Eddie related that his new friend (he never gave me his first name and admitted he had forgotten his surname) claimed that he was a chemical engineer for the state of Ohio, and worked with testing paint, or some similar line of work. The man also seemed to know a great deal about technical subjects. Eddie related that they would be walking down the street, and his friend would suddenly start rattling off all kinds of detailed information regarding a passing car, or how some complicated piece of machinery worked.
Eddie said that it seemed that this man knew far more about any technical subject than even an engineer would know. He also noticed that the man always spoke textbook perfect English, and although he claimed to be from Ohio he had a slight accent that Eddie couldn't quite place.
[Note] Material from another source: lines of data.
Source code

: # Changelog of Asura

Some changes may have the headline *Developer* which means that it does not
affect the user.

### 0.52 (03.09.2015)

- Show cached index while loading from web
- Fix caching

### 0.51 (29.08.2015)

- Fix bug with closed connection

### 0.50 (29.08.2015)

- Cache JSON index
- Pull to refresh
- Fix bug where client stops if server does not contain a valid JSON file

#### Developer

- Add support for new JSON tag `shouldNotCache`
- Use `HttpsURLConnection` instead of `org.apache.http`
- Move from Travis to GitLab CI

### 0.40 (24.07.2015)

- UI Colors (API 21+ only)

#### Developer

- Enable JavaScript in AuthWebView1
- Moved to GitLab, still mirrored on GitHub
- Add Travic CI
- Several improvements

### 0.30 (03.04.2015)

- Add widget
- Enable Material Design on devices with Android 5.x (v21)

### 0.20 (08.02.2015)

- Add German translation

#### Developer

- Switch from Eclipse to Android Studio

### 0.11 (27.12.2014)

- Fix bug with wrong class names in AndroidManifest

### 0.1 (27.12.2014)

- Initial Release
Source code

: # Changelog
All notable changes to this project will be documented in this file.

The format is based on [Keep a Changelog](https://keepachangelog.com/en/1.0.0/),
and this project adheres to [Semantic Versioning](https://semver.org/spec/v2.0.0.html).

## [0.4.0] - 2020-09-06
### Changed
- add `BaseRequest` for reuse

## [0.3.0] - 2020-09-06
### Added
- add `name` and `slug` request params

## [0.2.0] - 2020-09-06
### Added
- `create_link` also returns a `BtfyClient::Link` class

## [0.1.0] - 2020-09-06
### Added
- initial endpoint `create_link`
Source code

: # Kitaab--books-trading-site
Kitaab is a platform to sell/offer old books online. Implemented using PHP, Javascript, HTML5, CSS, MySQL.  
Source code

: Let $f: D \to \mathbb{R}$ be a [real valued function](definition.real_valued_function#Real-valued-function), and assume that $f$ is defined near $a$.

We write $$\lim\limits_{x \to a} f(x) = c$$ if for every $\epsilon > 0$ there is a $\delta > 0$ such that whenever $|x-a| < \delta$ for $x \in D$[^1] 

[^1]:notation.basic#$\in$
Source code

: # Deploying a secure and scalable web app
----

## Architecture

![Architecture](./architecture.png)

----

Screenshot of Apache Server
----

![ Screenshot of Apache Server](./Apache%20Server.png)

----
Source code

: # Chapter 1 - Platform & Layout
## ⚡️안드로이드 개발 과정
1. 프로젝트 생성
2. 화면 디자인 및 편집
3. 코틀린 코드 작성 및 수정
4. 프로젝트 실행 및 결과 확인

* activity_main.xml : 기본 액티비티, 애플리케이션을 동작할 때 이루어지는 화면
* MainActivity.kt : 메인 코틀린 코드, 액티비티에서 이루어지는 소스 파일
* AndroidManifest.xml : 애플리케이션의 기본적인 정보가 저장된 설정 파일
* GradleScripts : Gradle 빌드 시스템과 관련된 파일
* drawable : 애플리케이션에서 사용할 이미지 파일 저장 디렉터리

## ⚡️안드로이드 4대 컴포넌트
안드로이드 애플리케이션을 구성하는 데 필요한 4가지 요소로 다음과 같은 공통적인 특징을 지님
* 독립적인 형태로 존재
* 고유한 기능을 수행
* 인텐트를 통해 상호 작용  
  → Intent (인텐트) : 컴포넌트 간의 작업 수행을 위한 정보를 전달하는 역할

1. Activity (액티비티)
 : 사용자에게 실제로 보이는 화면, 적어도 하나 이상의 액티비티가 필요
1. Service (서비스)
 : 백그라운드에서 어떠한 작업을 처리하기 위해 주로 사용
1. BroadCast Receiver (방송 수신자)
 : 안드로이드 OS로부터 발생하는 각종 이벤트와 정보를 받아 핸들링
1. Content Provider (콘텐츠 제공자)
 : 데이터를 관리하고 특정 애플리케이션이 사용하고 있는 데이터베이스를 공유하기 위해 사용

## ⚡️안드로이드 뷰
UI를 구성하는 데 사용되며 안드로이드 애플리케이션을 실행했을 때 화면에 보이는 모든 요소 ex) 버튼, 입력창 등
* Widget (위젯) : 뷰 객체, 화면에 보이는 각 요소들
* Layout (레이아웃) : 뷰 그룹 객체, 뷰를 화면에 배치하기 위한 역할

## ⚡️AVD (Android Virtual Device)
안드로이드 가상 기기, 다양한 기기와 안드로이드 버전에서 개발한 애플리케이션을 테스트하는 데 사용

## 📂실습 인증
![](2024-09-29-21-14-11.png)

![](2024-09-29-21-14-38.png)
After knowing him for about three weeks, Eddie was invited over to the man's house for dinner and an evening of chess. It was sometime after dinner when Eddie said his friend got a photograph out of a drawer and handed it over, asking whether he had ever heard about flying objects.
Eddie replied that he didn't know too much but had read reports of them in the newspaper from time to time. Eddie said he looked at the photograph and was amazed to see what appeared to be some sort of large flying machine that had crashed into the side of a hill. He said whatever it was, it was really badly damaged by the crash because parts of its outer skin were shredded and lying around all over the impact site, and that only a badly twisted frame of some sort remained that reminded him of an umbrella shape.
He was sure, however, that whatever it was, it certainly wasn't any sort of aircraft that he was familiar with. He also said that there were two bodies lying on the ground near the craft, and they appeared to be human shapes and charred horribly as if by a great amount of fire. He stated that he estimated them to be between four and five feet tall, but when asked how he could be sure of their height he replied that it was just a guess on his part. He asked his host just what the photograph showed but got no reply. The photo was put back in its place and the two went on to a game of chess. After not hearing from his chess friend for a week, Eddie decided to go over to his house to see if anything was wrong as he usually heard from him every few days. When he knocked on the door, he was startled to be confronted by an older woman who eyed him suspiciously.
The strange part was when he was told that it was impossible that his friend lived there, because the woman was the only one living in the house, and she has lived there most of her adult life. No, she had never seen nor heard about anyone like him in the neighborhood, and asked Eddie to go away as evidently she thought he was mentally unbalanced or out to do her harm.
Eddie said that he never heard from the man again, except several days after the incident with the woman he received a birthday card from his friend. But Eddie never told the man that his birthday was coming up. That's the end of the story, and I must admit that it sounds a lot like the empty house story that Kenneth Arnold wrote about during his investigation of the Maury Island "hoax" in The Coming of the Saucers. All I can say is that Eddie was totally puzzled by the whole affair now so long ago.